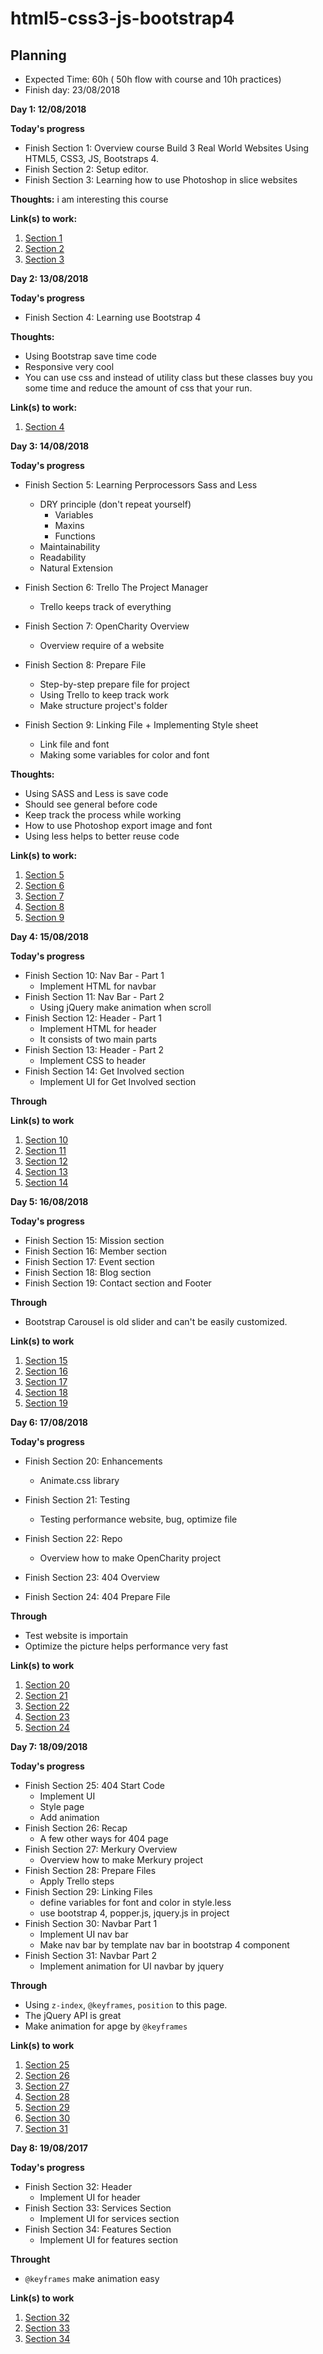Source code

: ﻿# html5-css3-js-bootstrap4


## Planning


- Expected Time: 60h ( 50h flow with course and 10h practices)
- Finish day: 23/08/2018

**Day 1: 12/08/2018**

**Today's progress**

- Finish Section 1: Overview course Build 3 Real World Websites Using HTML5, CSS3, JS, Bootstraps 4.
- Finish Section 2: Setup editor.
- Finish Section 3: Learning how to use Photoshop in slice websites

**Thoughts:** i am interesting this course

**Link(s) to work:**
1. [Section 1](./Chapter-1-Introduction+Course-Essentials/README.md#session1)
2. [Section 2](./Chapter-1-Introduction+Course-Essentials/README.md#session2)
3. [Section 3](./Chapter-1-Introduction+Course-Essentials/README.md#session3)

**Day 2: 13/08/2018**

**Today's progress**

- Finish Section 4: Learning use Bootstrap 4

**Thoughts:**

- Using Bootstrap save time code
- Responsive very cool
- You can use css and instead of utility class but these classes buy you some time and reduce the amount of css that your run.

**Link(s) to work:**
1. [Section 4](./Chapter-1-Introduction+Course-Essentials/README.md#session4)

**Day 3: 14/08/2018**

**Today's progress**

- Finish Section 5: Learning Perprocessors Sass and Less
    - DRY principle (don't repeat yourself)
        - Variables
        - Maxins
        - Functions
    - Maintainability
    - Readability
    - Natural Extension

- Finish Section 6: Trello The Project Manager
    - Trello keeps track of everything
- Finish Section 7: OpenCharity Overview
    - Overview require of a website
- Finish Section 8: Prepare File
    - Step-by-step prepare file for project
    - Using Trello to keep track work
    - Make structure project's folder
- Finish Section 9: Linking File + Implementing Style sheet
    - Link file and font
    - Making some variables for color and font

**Thoughts:**

- Using SASS and Less is save code
- Should see general before code
- Keep track the process while working
- How to use Photoshop export image and font
- Using less helps to better reuse code 

**Link(s) to work:**

1. [Section 5](./Chapter-1-Introduction+Course-Essentials/README.md#preprocessors-sass-vs-less  )
2. [Section 6](./Chapter-1-Introduction+Course-Essentials/README.md#trello-the-project-manager)
3. [Section 7](./Chapter-2-OpenCharity-Overview/README.md#opencharity-overview)
4. [Section 8](./Chapter-2-OpenCharity-Overview/README.md#prepare-file)
5. [Section 9](./Chapter-2-OpenCharity-Overview/README.md#linking-file-and-implementing-style-sheet)

**Day 4: 15/08/2018**

**Today's progress**
- Finish Section 10: Nav Bar - Part 1
    - Implement HTML for navbar
- Finish Section 11: Nav Bar - Part 2
    - Using jQuery make animation when scroll
- Finish Section 12: Header - Part 1
    - Implement HTML for header
    - It consists of two main parts
- Finish Section 13: Header - Part 2
    - Implement CSS to header
- Finish Section 14: Get Involved section
    - Implement UI for Get Involved section

**Through**

**Link(s) to work**

1. [Section 10](/Chapter-2-OpenCharity-Overview/README.md#navbar-part-1)
2. [Section 11](/Chapter-2-OpenCharity-Overview/README.md#navbar-part-2)
3. [Section 12](/Chapter-2-OpenCharity-Overview/README.md#header-part-1)
4. [Section 13](/Chapter-2-OpenCharity-Overview/README.md#header-part-2)
5. [Section 14](/Chapter-2-OpenCharity-Overview/README.md#get-involved-section)

**Day 5: 16/08/2018**

**Today's progress**

- Finish Section 15: Mission section
- Finish Section 16: Member section
- Finish Section 17: Event section
- Finish Section 18: Blog section
- Finish Section 19: Contact section and Footer

**Through**

- Bootstrap Carousel is old slider and can't be easily customized.

**Link(s) to work**

1. [Section 15](/Chapter-2-OpenCharity-Overview/README.md#mission-section)
2. [Section 16](/Chapter-2-OpenCharity-Overview/README.md#member-section)
3. [Section 17](/Chapter-2-OpenCharity-Overview/README.md#event-section)
4. [Section 18](/Chapter-2-OpenCharity-Overview/README.md#blog-section)
5. [Section 19](/Chapter-2-OpenCharity-Overview/README.md#contact-section-footer-and-footer)

**Day 6: 17/08/2018**

**Today's progress**

- Finish Section 20: Enhancements
    - Animate.css library
- Finish Section 21: Testing
    - Testing performance website, bug, optimize file
- Finish Section 22: Repo
    - Overview how to make OpenCharity project
- Finish Section 23: 404 Overview

- Finish Section 24: 404 Prepare File

**Through**
- Test website is importain
- Optimize the picture helps performance very fast

**Link(s) to work**

1. [Section 20](/Chapter-2-OpenCharity-Overview/README.md#enhancements)
2. [Section 21](/Chapter-2-OpenCharity-Overview/README.md#testing)
3. [Section 22](/Chapter-2-OpenCharity-Overview/README.md#repo)
4. [Section 23](/Chapter-3-404-penguins-page#404-overview)
5. [Section 24](/Chapter-3-404-penguins-page#404-prepare-file)

**Day 7: 18/09/2018**

**Today's progress**

- Finish Section 25: 404 Start Code
    - Implement UI
    - Style page
    - Add animation
- Finish Section 26: Recap
    - A few other ways for 404 page
- Finish Section 27: Merkury Overview
    - Overview how to make Merkury project
- Finish Section 28: Prepare Files
    - Apply Trello steps
- Finish Section 29: Linking Files
    - define variables for font and color in style.less
    - use bootstrap 4, popper.js, jquery.js in project
- Finish Section 30: Navbar Part 1
    - Implement UI nav bar
    - Make nav bar by template nav bar in bootstrap 4 component
- Finish Section 31: Navbar Part 2
    - Implement animation for UI navbar by jquery

**Through**
- Using `z-index`, `@keyframes`, `position` to this page.
- The jQuery API is great
- Make animation for apge by `@keyframes`

**Link(s) to work**

1. [Section 25](/Chapter-3-404-penguins-page#404-start-code)
2. [Section 26](/Chapter-3-404-penguins-page#404-recap)
3. [Section 27](/Chapter-4-Merkury-Website#merkury-overview)
4. [Section 28](/Chapter-4-Merkury-Website#prepare-files)
5. [Section 29](/Chapter-4-Merkury-Website#linking-files)
6. [Section 30](/Chapter-4-Merkury-Website#navbar-part-1)
7. [Section 31](/Chapter-4-Merkury-Website#navbar-part-2)

**Day 8: 19/08/2017**

**Today's progress**

- Finish Section 32: Header
    - Implement UI for header
- Finish Section 33: Services Section
    - Implement UI for services section
- Finish Section 34: Features Section
    - Implement UI for features section

**Throught**
- `@keyframes` make animation easy

**Link(s) to work**

1. [Section 32](/Chapter-4-Merkury-Website#header)
2. [Section 33](/Chapter-4-Merkury-Website#services-section)
3. [Section 34](/Chapter-4-Merkury-Website#features-section)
----
EXERCISE INSTRUCTIONS: Repeat the listing above exactly, omitting the pictures it contains.

RESPONSE AREA:
Source code

: ﻿# html5-css3-js-bootstrap4


## Planning


- Expected Time: 60h ( 50h flow with course and 10h practices)
- Finish day: 23/08/2018

**Day 1: 12/08/2018**

**Today's progress**

- Finish Section 1: Overview course Build 3 Real World Websites Using HTML5, CSS3, JS, Bootstraps 4.
- Finish Section 2: Setup editor.
- Finish Section 3: Learning how to use Photoshop in slice websites

**Thoughts:** i am interesting this course

**Link(s) to work:**
1. [Section 1](./Chapter-1-Introduction+Course-Essentials/README.md#session1)
2. [Section 2](./Chapter-1-Introduction+Course-Essentials/README.md#session2)
3. [Section 3](./Chapter-1-Introduction+Course-Essentials/README.md#session3)

**Day 2: 13/08/2018**

**Today's progress**

- Finish Section 4: Learning use Bootstrap 4

**Thoughts:**

- Using Bootstrap save time code
- Responsive very cool
- You can use css and instead of utility class but these classes buy you some time and reduce the amount of css that your run.

**Link(s) to work:**
1. [Section 4](./Chapter-1-Introduction+Course-Essentials/README.md#session4)

**Day 3: 14/08/2018**

**Today's progress**

- Finish Section 5: Learning Perprocessors Sass and Less
    - DRY principle (don't repeat yourself)
        - Variables
        - Maxins
        - Functions
    - Maintainability
    - Readability
    - Natural Extension

- Finish Section 6: Trello The Project Manager
    - Trello keeps track of everything
- Finish Section 7: OpenCharity Overview
    - Overview require of a website
- Finish Section 8: Prepare File
    - Step-by-step prepare file for project
    - Using Trello to keep track work
    - Make structure project's folder
- Finish Section 9: Linking File + Implementing Style sheet
    - Link file and font
    - Making some variables for color and font

**Thoughts:**

- Using SASS and Less is save code
- Should see general before code
- Keep track the process while working
- How to use Photoshop export image and font
- Using less helps to better reuse code 

**Link(s) to work:**

1. [Section 5](./Chapter-1-Introduction+Course-Essentials/README.md#preprocessors-sass-vs-less  )
2. [Section 6](./Chapter-1-Introduction+Course-Essentials/README.md#trello-the-project-manager)
3. [Section 7](./Chapter-2-OpenCharity-Overview/README.md#opencharity-overview)
4. [Section 8](./Chapter-2-OpenCharity-Overview/README.md#prepare-file)
5. [Section 9](./Chapter-2-OpenCharity-Overview/README.md#linking-file-and-implementing-style-sheet)

**Day 4: 15/08/2018**

**Today's progress**
- Finish Section 10: Nav Bar - Part 1
    - Implement HTML for navbar
- Finish Section 11: Nav Bar - Part 2
    - Using jQuery make animation when scroll
- Finish Section 12: Header - Part 1
    - Implement HTML for header
    - It consists of two main parts
- Finish Section 13: Header - Part 2
    - Implement CSS to header
- Finish Section 14: Get Involved section
    - Implement UI for Get Involved section

**Through**

**Link(s) to work**

1. [Section 10](/Chapter-2-OpenCharity-Overview/README.md#navbar-part-1)
2. [Section 11](/Chapter-2-OpenCharity-Overview/README.md#navbar-part-2)
3. [Section 12](/Chapter-2-OpenCharity-Overview/README.md#header-part-1)
4. [Section 13](/Chapter-2-OpenCharity-Overview/README.md#header-part-2)
5. [Section 14](/Chapter-2-OpenCharity-Overview/README.md#get-involved-section)

**Day 5: 16/08/2018**

**Today's progress**

- Finish Section 15: Mission section
- Finish Section 16: Member section
- Finish Section 17: Event section
- Finish Section 18: Blog section
- Finish Section 19: Contact section and Footer

**Through**

- Bootstrap Carousel is old slider and can't be easily customized.

**Link(s) to work**

1. [Section 15](/Chapter-2-OpenCharity-Overview/README.md#mission-section)
2. [Section 16](/Chapter-2-OpenCharity-Overview/README.md#member-section)
3. [Section 17](/Chapter-2-OpenCharity-Overview/README.md#event-section)
4. [Section 18](/Chapter-2-OpenCharity-Overview/README.md#blog-section)
5. [Section 19](/Chapter-2-OpenCharity-Overview/README.md#contact-section-footer-and-footer)

**Day 6: 17/08/2018**

**Today's progress**

- Finish Section 20: Enhancements
    - Animate.css library
- Finish Section 21: Testing
    - Testing performance website, bug, optimize file
- Finish Section 22: Repo
    - Overview how to make OpenCharity project
- Finish Section 23: 404 Overview

- Finish Section 24: 404 Prepare File

**Through**
- Test website is importain
- Optimize the picture helps performance very fast

**Link(s) to work**

1. [Section 20](/Chapter-2-OpenCharity-Overview/README.md#enhancements)
2. [Section 21](/Chapter-2-OpenCharity-Overview/README.md#testing)
3. [Section 22](/Chapter-2-OpenCharity-Overview/README.md#repo)
4. [Section 23](/Chapter-3-404-penguins-page#404-overview)
5. [Section 24](/Chapter-3-404-penguins-page#404-prepare-file)

**Day 7: 18/09/2018**

**Today's progress**

- Finish Section 25: 404 Start Code
    - Implement UI
    - Style page
    - Add animation
- Finish Section 26: Recap
    - A few other ways for 404 page
- Finish Section 27: Merkury Overview
    - Overview how to make Merkury project
- Finish Section 28: Prepare Files
    - Apply Trello steps
- Finish Section 29: Linking Files
    - define variables for font and color in style.less
    - use bootstrap 4, popper.js, jquery.js in project
- Finish Section 30: Navbar Part 1
    - Implement UI nav bar
    - Make nav bar by template nav bar in bootstrap 4 component
- Finish Section 31: Navbar Part 2
    - Implement animation for UI navbar by jquery

**Through**
- Using `z-index`, `@keyframes`, `position` to this page.
- The jQuery API is great
- Make animation for apge by `@keyframes`

**Link(s) to work**

1. [Section 25](/Chapter-3-404-penguins-page#404-start-code)
2. [Section 26](/Chapter-3-404-penguins-page#404-recap)
3. [Section 27](/Chapter-4-Merkury-Website#merkury-overview)
4. [Section 28](/Chapter-4-Merkury-Website#prepare-files)
5. [Section 29](/Chapter-4-Merkury-Website#linking-files)
6. [Section 30](/Chapter-4-Merkury-Website#navbar-part-1)
7. [Section 31](/Chapter-4-Merkury-Website#navbar-part-2)

**Day 8: 19/08/2017**

**Today's progress**

- Finish Section 32: Header
    - Implement UI for header
- Finish Section 33: Services Section
    - Implement UI for services section
- Finish Section 34: Features Section
    - Implement UI for features section

**Throught**
- `@keyframes` make animation easy

**Link(s) to work**

1. [Section 32](/Chapter-4-Merkury-Website#header)
2. [Section 33](/Chapter-4-Merkury-Website#services-section)
3. [Section 34](/Chapter-4-Merkury-Website#features-section)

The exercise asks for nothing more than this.